タイトル クジラが見る夢
著者 池澤夏樹
出版社 新潮社(新潮文庫)
価格 667円(税別)

 このHPのあらゆるところで触れているように、古今東西の男性の中で私が誰よりも愛しているのは(そう、これはもう愛だと思う)戦場カメラマンの故・一ノ瀬泰造氏なのだけど、やはり人間は現実に生きなければならない。現実に生存している人では誰かというと、それはもちろんうちの旦那、というのは真っ赤な嘘で、強いてあげるなら池澤夏樹とジャック・マイヨールでしょう(あんまり、現実に生きてないかも・・・)。だって、かっこいいんだもん。

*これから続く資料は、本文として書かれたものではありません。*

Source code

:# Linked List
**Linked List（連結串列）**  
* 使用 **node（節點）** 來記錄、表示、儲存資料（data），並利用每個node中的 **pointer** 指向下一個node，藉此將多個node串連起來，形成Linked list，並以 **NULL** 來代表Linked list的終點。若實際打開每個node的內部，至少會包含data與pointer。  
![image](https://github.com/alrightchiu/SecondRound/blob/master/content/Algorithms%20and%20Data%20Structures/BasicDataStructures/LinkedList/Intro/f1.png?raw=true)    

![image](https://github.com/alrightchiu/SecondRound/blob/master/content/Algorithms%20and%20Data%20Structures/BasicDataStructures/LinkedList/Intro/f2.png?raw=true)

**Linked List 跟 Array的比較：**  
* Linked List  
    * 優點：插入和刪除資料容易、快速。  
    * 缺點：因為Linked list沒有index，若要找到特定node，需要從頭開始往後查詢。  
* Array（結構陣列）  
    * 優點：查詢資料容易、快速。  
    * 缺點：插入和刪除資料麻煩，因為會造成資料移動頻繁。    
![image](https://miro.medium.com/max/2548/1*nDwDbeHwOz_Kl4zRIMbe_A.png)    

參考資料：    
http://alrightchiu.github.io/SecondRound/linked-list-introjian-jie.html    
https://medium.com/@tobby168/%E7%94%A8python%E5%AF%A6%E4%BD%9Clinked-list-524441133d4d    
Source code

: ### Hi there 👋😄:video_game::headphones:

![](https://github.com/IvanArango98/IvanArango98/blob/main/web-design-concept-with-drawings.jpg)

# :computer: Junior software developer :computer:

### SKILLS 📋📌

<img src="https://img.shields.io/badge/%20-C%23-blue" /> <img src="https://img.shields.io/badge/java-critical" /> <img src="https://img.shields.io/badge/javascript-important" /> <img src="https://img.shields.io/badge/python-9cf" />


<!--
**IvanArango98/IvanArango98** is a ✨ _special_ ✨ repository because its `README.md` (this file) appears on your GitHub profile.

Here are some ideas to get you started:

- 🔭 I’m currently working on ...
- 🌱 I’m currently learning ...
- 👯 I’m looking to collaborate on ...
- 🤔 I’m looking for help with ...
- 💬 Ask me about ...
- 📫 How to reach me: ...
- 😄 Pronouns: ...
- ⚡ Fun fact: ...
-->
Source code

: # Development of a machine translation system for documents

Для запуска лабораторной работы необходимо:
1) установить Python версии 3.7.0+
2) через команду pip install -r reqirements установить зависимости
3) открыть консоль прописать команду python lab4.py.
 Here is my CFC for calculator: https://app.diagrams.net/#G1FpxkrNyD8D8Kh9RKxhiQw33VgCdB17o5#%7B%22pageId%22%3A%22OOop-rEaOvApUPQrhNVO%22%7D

 「クジラの見る夢」は、池澤がジャック・マイヨールと過ごした日々について、池澤による文章とイラスト、カメラマンによる写真で構成している本だ。池澤だけでもかっこいいのに、そのうえジャック・マイヨール、ああ、ため息がでる・・・
 ジャック・マイヨールは、リュック・ベンソンの映画、「グラン・ブルー」でジャン・マルク・バールが演じていた、あの人。マイヨールと、ジャン・レノが演じていたエンゾ・マヨルカとの素潜り記録競争は「グラン・ブルー」を見ていただくとして、マイヨール自身は決して素潜りだけの人ではない。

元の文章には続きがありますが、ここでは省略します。